(Plain-text document sources)
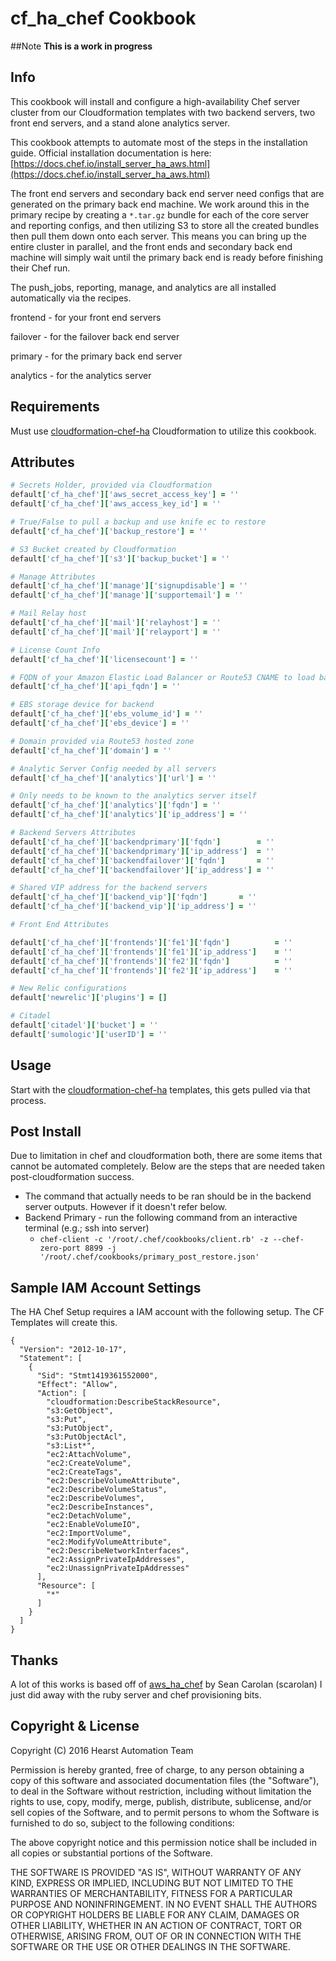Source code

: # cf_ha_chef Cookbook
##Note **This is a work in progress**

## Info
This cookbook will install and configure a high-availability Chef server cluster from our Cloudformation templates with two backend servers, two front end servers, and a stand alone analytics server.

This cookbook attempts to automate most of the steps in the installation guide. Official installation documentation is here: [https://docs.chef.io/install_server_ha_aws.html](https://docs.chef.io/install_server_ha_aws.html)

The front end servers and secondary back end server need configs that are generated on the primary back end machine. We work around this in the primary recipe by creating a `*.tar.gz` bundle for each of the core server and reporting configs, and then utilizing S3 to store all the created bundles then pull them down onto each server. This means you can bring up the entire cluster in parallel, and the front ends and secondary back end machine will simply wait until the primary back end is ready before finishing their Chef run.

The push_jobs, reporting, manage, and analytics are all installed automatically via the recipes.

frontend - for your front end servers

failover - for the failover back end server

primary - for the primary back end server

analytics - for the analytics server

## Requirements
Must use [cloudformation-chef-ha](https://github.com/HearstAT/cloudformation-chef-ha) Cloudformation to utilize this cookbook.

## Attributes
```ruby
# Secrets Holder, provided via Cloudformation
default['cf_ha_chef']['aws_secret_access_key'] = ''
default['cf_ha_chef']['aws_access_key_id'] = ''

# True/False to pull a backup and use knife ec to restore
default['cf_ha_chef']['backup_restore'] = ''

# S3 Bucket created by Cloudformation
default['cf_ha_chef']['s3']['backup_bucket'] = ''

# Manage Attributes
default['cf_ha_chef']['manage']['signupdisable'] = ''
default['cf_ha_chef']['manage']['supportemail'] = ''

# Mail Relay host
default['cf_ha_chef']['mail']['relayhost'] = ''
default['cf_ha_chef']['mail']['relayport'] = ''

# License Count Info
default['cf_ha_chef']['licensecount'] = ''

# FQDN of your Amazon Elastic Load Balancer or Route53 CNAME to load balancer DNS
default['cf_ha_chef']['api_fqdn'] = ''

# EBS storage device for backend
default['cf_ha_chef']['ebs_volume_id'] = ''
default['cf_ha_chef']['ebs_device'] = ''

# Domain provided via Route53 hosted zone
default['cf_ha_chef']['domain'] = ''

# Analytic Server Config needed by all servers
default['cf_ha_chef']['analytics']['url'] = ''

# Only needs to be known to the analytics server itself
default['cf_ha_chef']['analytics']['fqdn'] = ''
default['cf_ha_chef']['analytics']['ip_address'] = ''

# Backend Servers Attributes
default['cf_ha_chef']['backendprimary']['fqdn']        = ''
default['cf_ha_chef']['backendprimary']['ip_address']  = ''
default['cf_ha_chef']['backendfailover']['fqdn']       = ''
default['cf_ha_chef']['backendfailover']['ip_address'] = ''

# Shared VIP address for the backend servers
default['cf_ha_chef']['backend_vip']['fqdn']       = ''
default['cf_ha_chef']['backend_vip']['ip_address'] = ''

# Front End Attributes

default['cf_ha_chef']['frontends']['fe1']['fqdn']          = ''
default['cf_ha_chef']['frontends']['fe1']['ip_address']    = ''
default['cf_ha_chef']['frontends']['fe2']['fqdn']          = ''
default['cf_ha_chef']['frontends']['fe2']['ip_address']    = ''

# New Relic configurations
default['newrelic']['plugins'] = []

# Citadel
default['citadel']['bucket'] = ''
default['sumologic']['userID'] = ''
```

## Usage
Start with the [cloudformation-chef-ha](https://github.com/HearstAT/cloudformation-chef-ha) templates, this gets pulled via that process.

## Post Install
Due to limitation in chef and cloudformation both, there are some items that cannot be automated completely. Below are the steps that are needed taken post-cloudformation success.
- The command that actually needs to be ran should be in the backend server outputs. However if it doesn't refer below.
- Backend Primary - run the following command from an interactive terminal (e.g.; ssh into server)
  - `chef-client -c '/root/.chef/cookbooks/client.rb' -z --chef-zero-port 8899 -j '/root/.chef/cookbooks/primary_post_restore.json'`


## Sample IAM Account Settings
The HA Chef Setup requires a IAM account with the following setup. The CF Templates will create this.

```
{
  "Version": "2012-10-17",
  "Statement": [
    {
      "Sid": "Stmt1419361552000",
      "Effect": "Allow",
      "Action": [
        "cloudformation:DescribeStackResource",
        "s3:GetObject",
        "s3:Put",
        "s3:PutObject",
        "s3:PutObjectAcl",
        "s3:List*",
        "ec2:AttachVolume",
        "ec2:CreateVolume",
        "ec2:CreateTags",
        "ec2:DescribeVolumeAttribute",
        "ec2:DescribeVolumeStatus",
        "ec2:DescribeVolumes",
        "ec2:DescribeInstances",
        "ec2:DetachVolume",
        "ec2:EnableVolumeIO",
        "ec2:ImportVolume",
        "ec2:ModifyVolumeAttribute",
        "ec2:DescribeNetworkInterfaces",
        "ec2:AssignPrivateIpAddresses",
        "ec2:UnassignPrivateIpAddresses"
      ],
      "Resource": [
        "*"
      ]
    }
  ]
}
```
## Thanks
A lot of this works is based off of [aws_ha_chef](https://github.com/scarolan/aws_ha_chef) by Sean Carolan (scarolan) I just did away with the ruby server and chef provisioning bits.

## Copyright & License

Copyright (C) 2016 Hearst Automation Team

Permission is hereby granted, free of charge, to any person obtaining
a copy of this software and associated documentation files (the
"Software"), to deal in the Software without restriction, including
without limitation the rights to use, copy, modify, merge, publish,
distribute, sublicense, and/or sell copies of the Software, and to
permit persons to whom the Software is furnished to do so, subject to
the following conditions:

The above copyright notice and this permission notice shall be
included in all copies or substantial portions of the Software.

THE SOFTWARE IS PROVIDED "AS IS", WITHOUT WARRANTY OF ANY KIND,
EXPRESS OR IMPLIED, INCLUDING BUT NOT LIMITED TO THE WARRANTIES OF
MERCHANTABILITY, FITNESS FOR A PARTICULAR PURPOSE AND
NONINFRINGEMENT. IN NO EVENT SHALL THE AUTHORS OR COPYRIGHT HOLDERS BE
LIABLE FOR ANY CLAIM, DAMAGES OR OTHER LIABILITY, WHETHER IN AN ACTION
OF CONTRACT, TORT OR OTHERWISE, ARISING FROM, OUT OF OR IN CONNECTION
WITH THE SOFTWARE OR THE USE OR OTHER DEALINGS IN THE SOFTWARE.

---

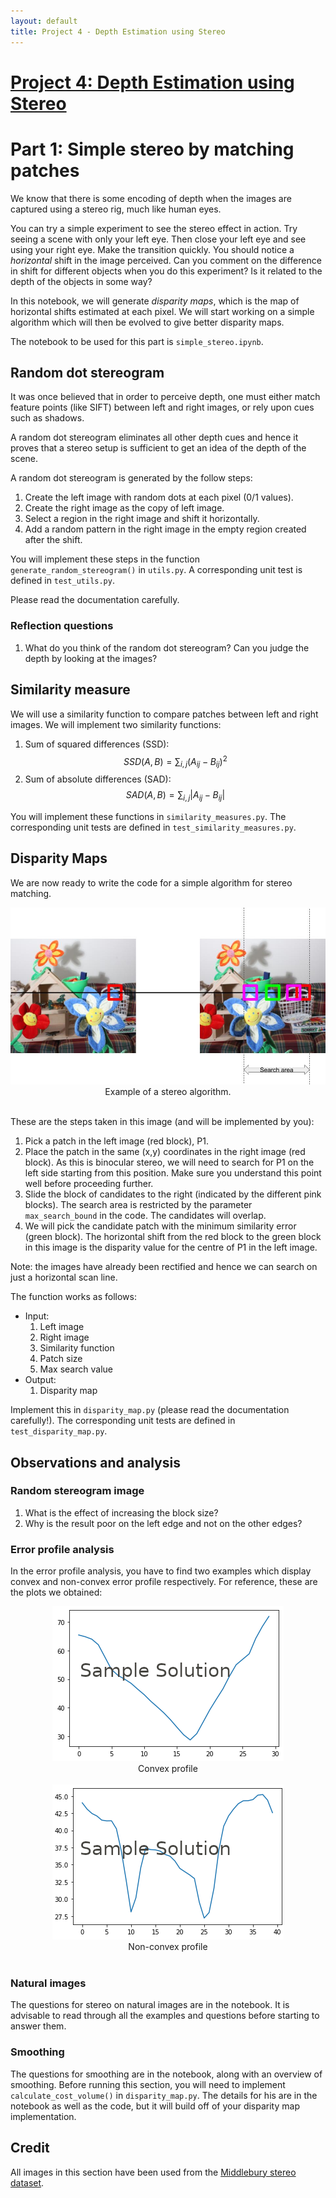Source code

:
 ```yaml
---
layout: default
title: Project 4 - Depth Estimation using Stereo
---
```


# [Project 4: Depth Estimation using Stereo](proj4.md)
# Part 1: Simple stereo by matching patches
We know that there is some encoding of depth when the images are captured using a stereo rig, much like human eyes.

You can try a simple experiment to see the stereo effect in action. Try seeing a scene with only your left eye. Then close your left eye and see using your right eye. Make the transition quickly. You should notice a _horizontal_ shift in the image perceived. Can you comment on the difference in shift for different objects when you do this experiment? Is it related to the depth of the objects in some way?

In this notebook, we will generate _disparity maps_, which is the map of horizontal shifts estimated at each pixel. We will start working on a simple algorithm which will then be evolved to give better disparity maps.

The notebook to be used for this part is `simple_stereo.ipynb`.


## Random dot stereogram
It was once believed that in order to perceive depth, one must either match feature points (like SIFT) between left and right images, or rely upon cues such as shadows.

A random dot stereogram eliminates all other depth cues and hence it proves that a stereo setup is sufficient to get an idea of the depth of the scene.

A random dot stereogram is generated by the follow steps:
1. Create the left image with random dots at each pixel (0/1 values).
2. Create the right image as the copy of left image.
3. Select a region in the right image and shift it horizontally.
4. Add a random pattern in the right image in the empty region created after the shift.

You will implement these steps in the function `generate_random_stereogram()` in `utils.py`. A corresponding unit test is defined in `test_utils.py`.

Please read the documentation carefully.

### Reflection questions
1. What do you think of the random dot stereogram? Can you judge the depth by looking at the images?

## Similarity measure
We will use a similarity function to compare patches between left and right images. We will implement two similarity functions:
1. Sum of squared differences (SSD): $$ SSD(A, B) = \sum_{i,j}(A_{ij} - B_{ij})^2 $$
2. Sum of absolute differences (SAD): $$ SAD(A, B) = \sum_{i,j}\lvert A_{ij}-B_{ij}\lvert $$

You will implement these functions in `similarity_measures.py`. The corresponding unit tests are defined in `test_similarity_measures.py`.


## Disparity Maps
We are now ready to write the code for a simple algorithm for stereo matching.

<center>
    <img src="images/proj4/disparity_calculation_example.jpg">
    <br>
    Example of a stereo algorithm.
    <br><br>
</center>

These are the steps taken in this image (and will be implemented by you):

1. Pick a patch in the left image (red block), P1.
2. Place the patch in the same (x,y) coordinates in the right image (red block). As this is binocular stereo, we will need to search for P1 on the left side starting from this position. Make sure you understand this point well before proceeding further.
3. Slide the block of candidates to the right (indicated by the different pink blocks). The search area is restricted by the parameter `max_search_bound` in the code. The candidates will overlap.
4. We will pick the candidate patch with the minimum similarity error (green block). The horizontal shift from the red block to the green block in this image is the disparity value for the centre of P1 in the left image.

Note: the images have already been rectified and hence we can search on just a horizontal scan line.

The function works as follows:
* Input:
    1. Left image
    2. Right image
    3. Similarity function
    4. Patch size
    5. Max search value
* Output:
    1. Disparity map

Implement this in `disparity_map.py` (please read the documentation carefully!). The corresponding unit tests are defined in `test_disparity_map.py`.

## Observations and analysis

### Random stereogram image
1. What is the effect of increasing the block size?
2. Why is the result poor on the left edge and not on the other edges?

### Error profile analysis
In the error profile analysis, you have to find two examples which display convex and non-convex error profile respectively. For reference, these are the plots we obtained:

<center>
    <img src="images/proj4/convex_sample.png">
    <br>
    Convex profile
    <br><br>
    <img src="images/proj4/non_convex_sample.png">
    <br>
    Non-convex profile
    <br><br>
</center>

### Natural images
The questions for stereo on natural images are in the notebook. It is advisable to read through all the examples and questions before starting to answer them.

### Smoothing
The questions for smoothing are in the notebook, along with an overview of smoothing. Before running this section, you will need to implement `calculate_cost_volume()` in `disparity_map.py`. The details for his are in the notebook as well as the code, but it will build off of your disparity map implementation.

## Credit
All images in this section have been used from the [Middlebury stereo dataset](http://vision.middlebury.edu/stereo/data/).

==

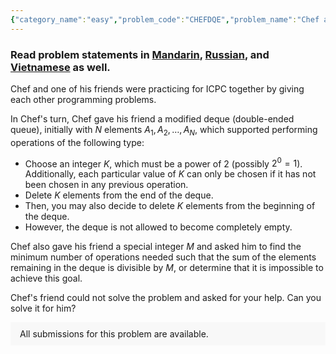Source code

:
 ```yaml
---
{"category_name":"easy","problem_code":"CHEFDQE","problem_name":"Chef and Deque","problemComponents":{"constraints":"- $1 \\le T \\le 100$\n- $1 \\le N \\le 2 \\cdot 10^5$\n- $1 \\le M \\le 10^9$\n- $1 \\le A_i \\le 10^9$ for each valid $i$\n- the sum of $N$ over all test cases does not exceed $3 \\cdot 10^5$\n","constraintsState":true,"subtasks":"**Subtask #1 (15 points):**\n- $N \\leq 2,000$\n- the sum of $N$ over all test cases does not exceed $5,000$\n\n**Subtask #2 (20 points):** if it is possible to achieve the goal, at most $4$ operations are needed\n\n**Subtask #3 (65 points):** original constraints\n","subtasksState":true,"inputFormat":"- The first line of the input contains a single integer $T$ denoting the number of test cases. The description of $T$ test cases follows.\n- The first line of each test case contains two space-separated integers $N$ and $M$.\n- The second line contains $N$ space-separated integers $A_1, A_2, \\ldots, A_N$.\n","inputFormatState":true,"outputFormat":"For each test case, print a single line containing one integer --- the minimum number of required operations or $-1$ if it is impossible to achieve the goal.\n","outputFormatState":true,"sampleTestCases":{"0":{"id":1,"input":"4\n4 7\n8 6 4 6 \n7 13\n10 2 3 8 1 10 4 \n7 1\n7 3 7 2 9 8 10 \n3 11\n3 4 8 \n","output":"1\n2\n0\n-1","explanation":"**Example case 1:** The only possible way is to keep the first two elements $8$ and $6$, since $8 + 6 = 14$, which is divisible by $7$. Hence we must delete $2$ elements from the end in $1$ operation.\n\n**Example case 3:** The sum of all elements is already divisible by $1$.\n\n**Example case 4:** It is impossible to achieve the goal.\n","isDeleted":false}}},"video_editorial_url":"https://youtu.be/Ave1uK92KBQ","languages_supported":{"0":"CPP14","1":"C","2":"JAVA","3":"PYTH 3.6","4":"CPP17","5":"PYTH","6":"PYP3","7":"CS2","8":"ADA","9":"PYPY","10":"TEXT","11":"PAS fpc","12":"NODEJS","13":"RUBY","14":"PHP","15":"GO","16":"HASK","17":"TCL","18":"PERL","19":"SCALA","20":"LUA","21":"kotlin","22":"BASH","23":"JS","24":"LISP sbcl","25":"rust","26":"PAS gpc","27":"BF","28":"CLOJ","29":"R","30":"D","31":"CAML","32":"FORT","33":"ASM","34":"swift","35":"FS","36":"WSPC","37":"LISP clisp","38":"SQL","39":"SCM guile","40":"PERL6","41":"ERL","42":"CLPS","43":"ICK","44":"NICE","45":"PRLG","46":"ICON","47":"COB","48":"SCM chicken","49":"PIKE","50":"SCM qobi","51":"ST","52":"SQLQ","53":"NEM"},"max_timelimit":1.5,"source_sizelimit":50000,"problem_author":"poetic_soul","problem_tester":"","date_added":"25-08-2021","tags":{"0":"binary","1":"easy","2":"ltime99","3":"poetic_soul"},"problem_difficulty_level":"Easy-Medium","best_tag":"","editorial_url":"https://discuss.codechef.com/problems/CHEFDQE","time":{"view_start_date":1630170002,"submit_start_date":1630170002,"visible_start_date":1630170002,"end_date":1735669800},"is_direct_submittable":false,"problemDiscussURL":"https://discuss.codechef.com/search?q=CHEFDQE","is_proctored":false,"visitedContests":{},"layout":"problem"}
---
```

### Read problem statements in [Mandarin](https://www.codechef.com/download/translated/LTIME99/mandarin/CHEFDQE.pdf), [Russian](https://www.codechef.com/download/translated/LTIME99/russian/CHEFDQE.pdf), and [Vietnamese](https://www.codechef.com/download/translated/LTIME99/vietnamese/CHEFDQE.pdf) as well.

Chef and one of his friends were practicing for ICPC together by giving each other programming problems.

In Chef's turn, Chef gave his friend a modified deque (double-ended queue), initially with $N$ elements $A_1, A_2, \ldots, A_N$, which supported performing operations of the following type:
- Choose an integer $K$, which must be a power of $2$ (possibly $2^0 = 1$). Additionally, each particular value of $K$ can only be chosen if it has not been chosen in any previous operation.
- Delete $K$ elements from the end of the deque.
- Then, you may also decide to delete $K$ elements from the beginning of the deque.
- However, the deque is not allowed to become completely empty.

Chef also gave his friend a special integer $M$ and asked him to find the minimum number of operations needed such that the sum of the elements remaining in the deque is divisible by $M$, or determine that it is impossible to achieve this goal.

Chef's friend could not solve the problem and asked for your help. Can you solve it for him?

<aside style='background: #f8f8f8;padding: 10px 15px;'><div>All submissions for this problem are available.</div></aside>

WHAT YOU NEED TO DO
How many of the lines above hold the word "there"? State that number and nothing else.

ANSWER TO THIS EXERCISE
2